WHO’S WHO The client list of GENCO Supply Chain Solutions, Pittsburgh, is an impressive roster of companies and institutions from wide range of industry sectors. From its more than 100 locations and millions of square feet of warehouse space, the company serves several sectors, including: • Electronics—Dell, HP, Sony, Lexmark, Panasonic and Philips • Food & Beverage—Heinz, Smucker’s, ConAgra and Hershey’s • Retail—Target, Sears, Kohl’s, Canadian Tire and Wal-Mart • Consumer Products—Crayola, Whirlpool, Kimberly-Clark, Unilever and Briggs & Stratton • Pharmaceutical—Bayer, Roche, CVS/pharmacy, Novartis and Sandoz • Government— 10 United States military installations and the General Services Administration (GSA). In late 2008, GENCO announced that its government service presence will increase in 2009 with an agreement that names its GENCO Infrastructure Services (GIS) subsidiary as one of two partners who will operate two Controlled Property Centers for the Defense Reutilization and Marketing Service (DRMS), headquartered in Battle Creek, Mich.
As customer inquiries for recycling have grown, GENCO has cultivated a network of recycling companies with which it works. "In some cases, our relationships begin through a customer; in other cases we have our own national and local relationships," says Konrad.
Companies that recycle metal, paper and plastic can benefit when GENCO cooperates with a customer on a recycling initiative. Konrad notes that computer manufacturer Dell has worked with GENCO to ensure that the foam packaging that accompanies returned products and parts is recycled.
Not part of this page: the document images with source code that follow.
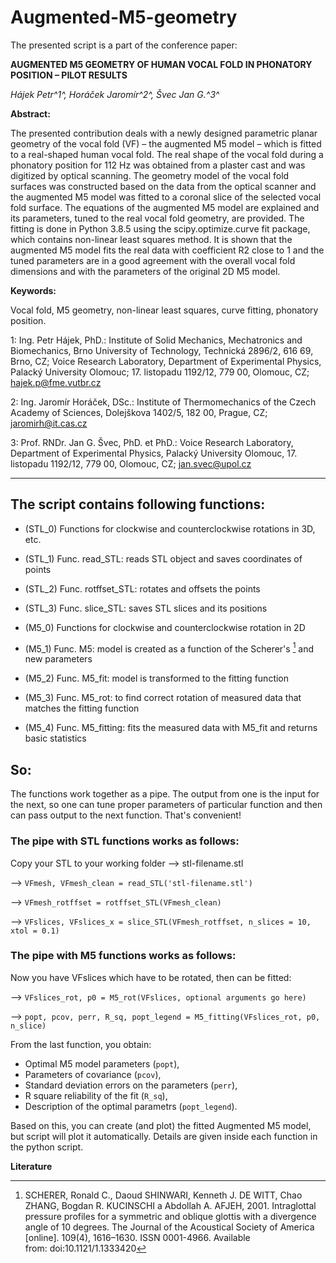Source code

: # Augmented-M5-geometry

The presented script is a part of the conference paper:

**AUGMENTED M5 GEOMETRY OF HUMAN VOCAL FOLD IN PHONATORY POSITION – PILOT RESULTS**

*Hájek Petr^1^, Horáček Jaromír^2^, Švec Jan G.^3^*

**Abstract:** 

The presented contribution deals with a newly designed parametric planar geometry of the vocal fold (VF)
– the augmented M5 model – which is fitted to a real-shaped human vocal fold. The real shape of the vocal fold
during a phonatory position for 112 Hz was obtained from a plaster cast and was digitized by optical scanning.
The geometry model of the vocal fold surfaces was constructed based on the data from the optical scanner and
the augmented M5 model was fitted to a coronal slice of the selected vocal fold surface. The equations of
the augmented M5 model are explained and its parameters, tuned to the real vocal fold geometry, are provided.
The fitting is done in Python 3.8.5 using the scipy.optimize.curve fit package, which contains non-linear least squares method. 
It is shown that the augmented M5 model fits the real data with coefficient R2
close to 1 and the tuned parameters are in a good agreement with the overall vocal fold dimensions and with
the parameters of the original 2D M5 model.

**Keywords:** 

Vocal fold, M5 geometry, non-linear least squares, curve fitting, phonatory position.

1: Ing. Petr Hájek, PhD.: Institute of Solid Mechanics, Mechatronics and Biomechanics, Brno University of Technology,
Technická 2896/2, 616 69, Brno, CZ; Voice Research Laboratory, Department of Experimental Physics, Palacký University
Olomouc; 17. listopadu 1192/12, 779 00, Olomouc, CZ; hajek.p@fme.vutbr.cz

2: Ing. Jaromír Horáček, DSc.: Institute of Thermomechanics of the Czech Academy of Sciences, Dolejškova 1402/5, 182 00,
Prague, CZ; jaromirh@it.cas.cz

3: Prof. RNDr. Jan G. Švec, PhD. et PhD.: Voice Research Laboratory, Department of Experimental Physics, Palacký University
Olomouc, 17. listopadu 1192/12, 779 00, Olomouc, CZ; jan.svec@upol.cz

---

## The script contains following functions:
- (STL_0) Functions for clockwise and counterclockwise rotations in 3D, etc.
- (STL_1) Func. read_STL: reads STL object and saves coordinates of points
- (STL_2) Func. rotffset_STL: rotates and offsets the points
- (STL_3) Func. slice_STL: saves STL slices and its positions

- (M5_0) Functions for clockwise and counterclockwise rotation in 2D
- (M5_1) Func. M5: model is created as a function of the Scherer's [^1] and new parameters 
- (M5_2) Func. M5_fit: model is transformed to the fitting function 
- (M5_3) Func. M5_rot: to find correct rotation of measured data that matches the fitting function
- (M5_4) Func. M5_fitting: fits the measured data with M5_fit and returns basic statistics

## So: 
The functions work together as a pipe. The output from one is the input 
for the next, so one can tune proper parameters of particular function
and then can pass output to the next function. That's convenient!

### The pipe with STL functions works as follows: 
Copy your STL to your working folder --> stl-filename.stl 

--> `VFmesh, VFmesh_clean = read_STL('stl-filename.stl')` 

--> `VFmesh_rotffset = rotffset_STL(VFmesh_clean)` 

--> `VFslices, VFslices_x = slice_STL(VFmesh_rotffset, n_slices = 10, xtol = 0.1)`

### The pipe with M5 functions works as follows:
Now you have VFslices which have to be rotated, then can be fitted: 

--> `VFslices_rot, p0 = M5_rot(VFslices, optional arguments go here)`

--> `popt, pcov, perr, R_sq, popt_legend = M5_fitting(VFslices_rot, p0, n_slice)`

From the last function, you obtain: 
- Optimal M5 model parameters (`popt`), 
- Parameters of covariance (`pcov`),
- Standard deviation errors on the parameters (`perr`),
- R square reliability of the fit (`R_sq`),
- Description of the optimal parametrs (`popt_legend`).
    
Based on this, you can create (and plot) the fitted Augmented M5 model, but
script will plot it automatically. Details are given inside each function in the python script.


**Literature**
[^1]: SCHERER, Ronald C., Daoud SHINWARI, Kenneth J. DE WITT, Chao ZHANG, Bogdan R. KUCINSCHI a Abdollah A. AFJEH, 2001. Intraglottal pressure profiles for a symmetric and oblique glottis with a divergence angle of 10 degrees. The Journal of the Acoustical Society of America [online]. 109(4), 1616–1630. ISSN 0001-4966. Available from: doi:10.1121/1.1333420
Another client company, Sears, is protective of its tools brand, which means that returned products are not to be re-marketed in any way, but rather destroyed and the metals and other materials recycled.
Recycling opportunities are likely to continue. Konrad notes that at the 2008 Reverse Logistics Association conference, he gave a presentation outlining the growing influence of sustainability, which he defined as "The ability to meet the needs of future generations at least as well as we meet our own."
Students hitting the workforce have sustainability as a priority, with 75 percent of MBA students surveyed saying they would accept less pay to work for a company they judged to be a more responsible company.
Konrad says he does not see that trend reversing. "I can see this attitude taking place in young people today, such as my 13 year old. They are being taught about energy savings and recycling—we know that education is taking place," he comments.
That is one of many factors leading Konrad to say he believes GENCO Supply Chain Solutions’ recycling involvement will only increase. "We’re getting pushed more and more by our customers to help them meet their vision of sustainability; GENCO has to help make their vision work."
With corporate CEOs being just one of four constituencies clamoring for sustainability—along with shareholders, consumers and employees—Konrad says of GENCO’s effort in the area of sustainability and recycling, "I think it’s here to stay."